I ask this question with a back story, first let me say, I don't mean the growl that can be heard at the beginning of a bugle, I mean a deep loud growl like nothing I have ever heard before (nor my father).
The back story is with a successful spike hunt without pictures (sorry).
Anyway, this last year, my father and I made our second ever elk hunting trip, and we were in the Naneum area. The very first day of the season, we got up very early and hiked into a decent looking spot to sit for the breaking of daylight. On the way in, we got semi turned around and had to back track to get back on the trail we wanted, and also spooked a couple of elk, we heard them running off through the brush. This was still a good distance from where we wanted to sit, so we kept moving in hoping we hadn't busted our spot. We got there, and sat for a few hours without seeing or hearing anything. We hiked around the area a bit after sitting for that time to warm up a little and try to see if we could move into some animals, again no luck.
We headed back to camp and broke for lunch after seeing nothing all morning. After lunch, we drove out to a closed gate road and hiked a couple of miles out on the road and glassed a decently open hillside that we ran across, and sure enough, we saw an elk sitting way up on top of the hill under a tree. We spotted it while it was moving, and I was positive that it was a bull and pretty sure it was a small spike. Well, we didn't get to look at it long and hard, as it moved out of sight basically right away. It kind of looked like it might have moved in the downhill direction towards us, so we watched the hillside for a while. We didn't see it come back into sight for about 15 minutes, so I decided to move uphill to our right and see if gaining elevation might give me a bit of a different angle to look at. While I was doing this, I spotted a cow about 100 yards below where we had spotted the bull, so I stopped and watched her for a bit. After a few minutes, another cow moved out of the brush and into view, so I continued to watch. A total of 5 cows came out, but we didn't see a bull, now I was very positive that the first one we saw was a bull, so I moved uphill a bit more. Not long after I moved uphill a bit, the cows moved up and over the hill in front of us, never seeing a bull.
At this point, my father and I decided to drive up the road the gated road branched off of and see if we couldn't maybe get on the uphill side in the direction the elk had moved and maybe get another look at them. Well, as we drove up, we kept seeing vehicles parked at various pullouts in pretty large numbers, which discouraged us from our idea of getting ahead of the elk, but made us think that with that much pressure on top, the animals might turn back around and move back towards where we saw them. So, we drove back down to the gated road, and no one was parked there, so we got back out, grabbed our spotting scope and decided to hike back out to where we were before and just watch the hillside until dark.
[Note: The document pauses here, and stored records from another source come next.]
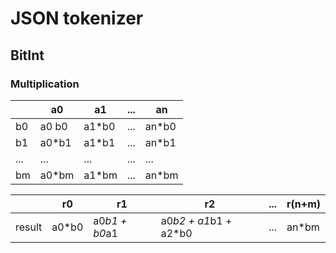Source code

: # JSON tokenizer

## BitInt

### Multiplication

|   |a0   |a1   |...|an   |
|---|-----|-----|---|-----|
|b0 |a0 b0|a1*b0|...|an*b0|
|b1 |a0*b1|a1*b1|...|an*b1|
|...|...  |...  |...|...  |
|bm |a0*bm|a1*bm|...|an*bm|

|      |r0   |r1           |r2                   |...|r(n+m)|
|------|-----|-------------|---------------------|---|------|
|result|a0*b0|a0*b1 + b0*a1|a0*b2 + a1*b1 + a2*b0|...|an*bm |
Sure enough, as soon as we get to the little bluff we were at when we first spotted animals, we saw 6 elk much closer to our position on the hillside in front of us. Looking them over, there is a lighter colored one in the middle of the group, that we suspect to be a bull. Bringing up my binoculars, I can immediately see that it is a bull, and it is a spike. Oh, lucky day is going through my mind, only the second year, and the first day to boot and we have a legal animal in our sights. At this point, we figure the elk to be 400-500 yards away, not the greatest shot, but the wind is not in our favor scent wise, and the terrain is pretty open in front of us. So, we decide to wait for the spike to break apart from the cows a bit and take the shot. Now, I had never shot at an elk, so I just let my father go ahead and take the shot, I wasn't too particular, as we have a deal that we split what we get, so I knew if he took it, I was getting at least half an elk this season. Well, we had a perfect stump in front of us for a rest, and my father got down and sighted in on the elk with his 300WSM....Boom!...I can't see where the shot hits, and the elk do nothing but turn their heads to look behind them....Boom!...again nothing. After 4 shots, my father hasn't hit the elk, but he realises, he can't adjust his scope...it had moved somehow during the drive to camp. So my father says "why don't you get down here and shoot him!" and I reply "I am just waiting for you to get out of the way!!"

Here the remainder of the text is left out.